The worker that kept eating its own memory

10 October 2023

For a few weeks we had a background worker that slowly ate memory until the pod got killed, restarted, and did it all over again. It ran a heavy detection job on video files, so the first guess was that it simply needed more memory. We raised the limit. It still died, just took longer to get there. I spent the better part of a week on this before I actually understood it.

The worker is a Go service. The shape of the job is simple. It picks up a task, downloads a video file to local disk, runs detection on it, writes the result somewhere, and then deletes the temp file. Nothing fancy.

What I assumed

I assumed Go was holding onto memory. Maybe a slice that kept growing, maybe a buffer I forgot to reset between files. The detection step reads a lot of bytes, so it felt plausible that I was loading whole files into memory and not letting them go.

So I went looking there first. I added pprof, took a few heap profiles, and stared at them. The heap looked fine. It went up while a job ran and came back down after. No obvious leak in the Go sense.
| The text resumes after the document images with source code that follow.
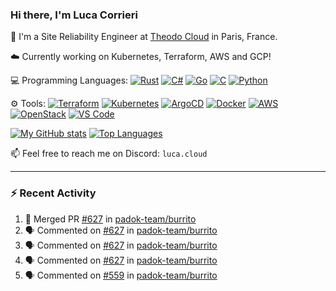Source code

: ### Hi there, I'm Luca Corrieri

👋 I'm a Site Reliability Engineer at [Theodo Cloud](https://cloud.theodo.com/) in Paris, France.

☁️ Currently working on Kubernetes, Terraform, AWS and GCP!

💻 Programming Languages:
[![Rust](https://img.shields.io/badge/Rust-c14566?style=flat-square&logo=rust&logoColor=white)](#)
[![C#](https://img.shields.io/badge/C%23-1e9e25.svg?style=flat-square&logo=c%20sharp&logoColor=white)](#)
[![Go](https://img.shields.io/badge/Go-007d9c?style=flat-square&logo=go&logoColor=white)](#)
[![C](https://img.shields.io/badge/C-2570ae.svg?style=flat-square&logo=c&logoColor=white)](#)
[![Python](https://img.shields.io/badge/Python-3b78a7.svg?style=flat-square&logo=python&logoColor=white)](#)

⚙️ Tools:
[![Terraform](https://img.shields.io/badge/Terraform-7B42BC?style=flat-square&logo=terraform&logoColor=white)](#)
[![Kubernetes](https://img.shields.io/badge/Kubernetes-326CE5?style=flat-square&logo=kubernetes&logoColor=white)](#)
[![ArgoCD](https://img.shields.io/badge/ArgoCD-009485?style=flat-square&logo=argo&logoColor=white)](#)
[![Docker](https://img.shields.io/badge/Docker-2496ED?style=flat-square&logo=docker&logoColor=white)](#)
[![AWS](https://img.shields.io/badge/AWS-232F3E?style=flat-square&logo=amazonaws&logoColor=white)](#)
[![OpenStack](https://img.shields.io/badge/OpenStack-ED1944?style=flat-square&logo=openstack&logoColor=white)](#)
[![VS Code](https://img.shields.io/badge/VS%20Code-007ACC?style=flat-square&logo=visualstudiocode&logoColor=white)](#)

[![My GitHub stats](https://github-readme-stats.vercel.app/api?username=corrieriluca&hide_rank=true&count_private=true&include_all_commits=true&show_icons=true&theme=github_dark)](#)
[![Top Languages](https://github-readme-stats.vercel.app/api/top-langs/?username=corrieriluca&layout=compact&theme=github_dark)](#)

📫 Feel free to reach me on Discord: `luca.cloud`

---

### :zap: Recent Activity

<!--START_SECTION:activity-->
1. 🎉 Merged PR [#627](https://github.com/padok-team/burrito/pull/627) in [padok-team/burrito](https://github.com/padok-team/burrito)
2. 🗣 Commented on [#627](https://github.com/padok-team/burrito/pull/627#issuecomment-3007717976) in [padok-team/burrito](https://github.com/padok-team/burrito)
3. 🗣 Commented on [#627](https://github.com/padok-team/burrito/pull/627#issuecomment-3006110984) in [padok-team/burrito](https://github.com/padok-team/burrito)
4. 🗣 Commented on [#627](https://github.com/padok-team/burrito/pull/627#issuecomment-3006058933) in [padok-team/burrito](https://github.com/padok-team/burrito)
5. 🗣 Commented on [#559](https://github.com/padok-team/burrito/issues/559#issuecomment-2981763829) in [padok-team/burrito](https://github.com/padok-team/burrito)
<!--END_SECTION:activity-->
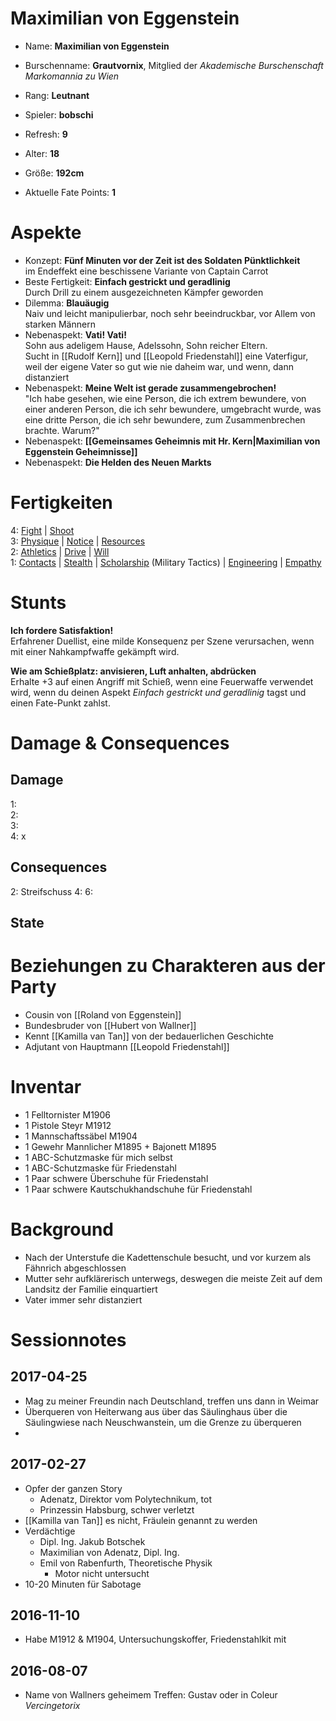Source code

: # Maximilian von Eggenstein

* Name: **Maximilian von Eggenstein**
* Burschenname: **Grautvornix**, Mitglied der *Akademische Burschenschaft Markomannia zu Wien*
* Rang: **Leutnant**
* Spieler: **bobschi**
* Refresh: **9**
* Alter: **18**
* Größe: **192cm**

* Aktuelle Fate Points: **1**

# Aspekte

* Konzept: **Fünf Minuten vor der Zeit ist des Soldaten Pünktlichkeit**  
im Endeffekt eine beschissene Variante von Captain Carrot
* Beste Fertigkeit: **Einfach gestrickt und geradlinig**  
Durch Drill zu einem ausgezeichneten Kämpfer geworden
* Dilemma: **Blauäugig**  
Naiv und leicht manipulierbar, noch sehr beeindruckbar, vor Allem von starken Männern
* Nebenaspekt: **Vati! Vati!**  
Sohn aus adeligem Hause, Adelssohn, Sohn reicher Eltern.  
Sucht in [[Rudolf Kern]] und [[Leopold Friedenstahl]] eine Vaterfigur, weil der eigene Vater so gut wie nie daheim war, und wenn, dann distanziert
* Nebenaspekt: **Meine Welt ist gerade zusammengebrochen!**  
"Ich habe gesehen, wie eine Person, die ich extrem bewundere, von einer anderen Person, die ich sehr bewundere, umgebracht wurde, was eine dritte Person, die ich sehr bewundere, zum Zusammenbrechen brachte. Warum?"
* Nebenaspekt: **[[Gemeinsames Geheimnis mit Hr. Kern|Maximilian von Eggenstein Geheimnisse]]**
* Nebenaspekt: **Die Helden des Neuen Markts**

# Fertigkeiten

4: [Fight][skills_fight] | [Shoot][skills_shoot]  
3: [Physique][skills_physique] | [Notice][skills_notice] | [Resources][skills_resources]  
2: [Athletics][skills_athletics] | [Drive][skills_drive] | [Will][skills_will]  
1: [Contacts][skills_contacts] | [Stealth][skills_stealth] | [Scholarship][skills_scholarship] (Military Tactics) | [Engineering][skills_engineering] | [Empathy][skills_empathy]

# Stunts 

**Ich fordere Satisfaktion!**  
Erfahrener Duellist, eine milde Konsequenz per Szene verursachen, wenn mit einer Nahkampfwaffe gekämpft wird.

**Wie am Schießplatz: anvisieren, Luft anhalten, abdrücken**  
Erhalte +3 auf einen Angriff mit Schieß, wenn eine Feuerwaffe verwendet wird, wenn du deinen Aspekt *Einfach gestrickt und geradlinig* tagst und einen Fate-Punkt zahlst.

# Damage & Consequences

## Damage

1:  
2:  
3:   
4: x 

## Consequences

2: Streifschuss
4:
6:

## State

# Beziehungen zu Charakteren aus der Party

* Cousin von [[Roland von Eggenstein]]
* Bundesbruder von [[Hubert von Wallner]]
* Kennt [[Kamilla van Tan]] von der bedauerlichen Geschichte
* Adjutant von Hauptmann [[Leopold Friedenstahl]]

# Inventar

* 1 Felltornister M1906  
* 1 Pistole Steyr M1912  
* 1 Mannschaftssäbel M1904  
* 1 Gewehr Mannlicher M1895 + Bajonett M1895  
* 1 ABC-Schutzmaske für mich selbst
* 1 ABC-Schutzmaske für Friedenstahl  
* 1 Paar schwere Überschuhe für Friedenstahl  
* 1 Paar schwere Kautschukhandschuhe für Friedenstahl  

# Background

* Nach der Unterstufe die Kadettenschule besucht, und vor kurzem als Fähnrich abgeschlossen
* Mutter sehr aufklärerisch unterwegs, deswegen die meiste Zeit auf dem Landsitz der Familie einquartiert
* Vater immer sehr distanziert

# Sessionnotes

## 2017-04-25

* Mag zu meiner Freundin nach Deutschland, treffen uns dann in Weimar
* Überqueren von Heiterwang aus über das Säulinghaus über die Säulingwiese nach Neuschwanstein, um die Grenze zu überqueren
* 

## 2017-02-27

* Opfer der ganzen Story
  * Adenatz, Direktor vom Polytechnikum, tot
  * Prinzessin Habsburg, schwer verletzt
* [[Kamilla van Tan]] es nicht, Fräulein genannt zu werden 
* Verdächtige
  * Dipl. Ing. Jakub Botschek
  * Maximilian von Adenatz, Dipl. Ing.
  * Emil von Rabenfurth, Theoretische Physik
  	* Motor nicht untersucht
* 10-20 Minuten für Sabotage

## 2016-11-10

* Habe M1912 & M1904, Untersuchungskoffer, Friedenstahlkit mit

## 2016-08-07

* Name von Wallners geheimem Treffen: Gustav oder in Coleur *Vercingetorix*


[skills_fight]: http://fate-srd.com/fate-core/Fight
[skills_shoot]: http://fate-srd.com/fate-core/Shoot
[skills_physique]: http://fate-srd.com/fate-core/Physique
[skills_notice]: http://fate-srd.com/fate-core/Notice
[skills_resources]: http://fate-srd.com/fate-core/Resources
[skills_athletics]: http://fate-srd.com/fate-core/Athletics
[skills_drive]: http://fate-srd.com/fate-core/Drive
[skills_will]: http://fate-srd.com/fate-core/Will
[skills_contacts]: http://fate-srd.com/fate-core/Contacts
[skills_stealth]: http://fate-srd.com/fate-core/Stealth
[skills_scholarship]: http://fate-srd.com/fate-core/Lore
[skills_engineering]: http://fate-srd.com/fate-core/Craft
[skills_empathy]: http://fate-srd.com/fate-core/Empathy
That was the first dead end, and it cost me a couple of days.

What was actually wrong

The thing I missed was on disk, not in the heap.

The cleanup that deleted the temp file ran at the end of the function, after detection finished. Like this, roughly:

func process(task Task) error {
    path, err := download(task.URL)
    if err != nil {
        return err
    }

    result, err := detect(path)
    if err != nil {
        return err // file never deleted
    }

    if err := save(result); err != nil {
        return err // file never deleted
    }

    os.Remove(path)
    return nil
}

See the problem. When detection failed partway through (and on some files it did fail), the function returned early. The os.Remove at the bottom never ran. The temp file stayed on disk.

Every failed job left a file behind. Over hours, those files piled up. The pod has a small writable layer, and once that filled we started getting no space left on device. The memory side made it worse because some of those files were being mapped and the page cache filled up too, so the pod looked like it was running out of memory even though my Go heap was healthy.

So it was not one problem. It was leftover state on disk that showed up as both a disk error and what looked like a memory problem. Raising the memory limit only delayed the moment the disk filled.

The fix

Make the cleanup run no matter how the function exits. In Go that is what defer is for.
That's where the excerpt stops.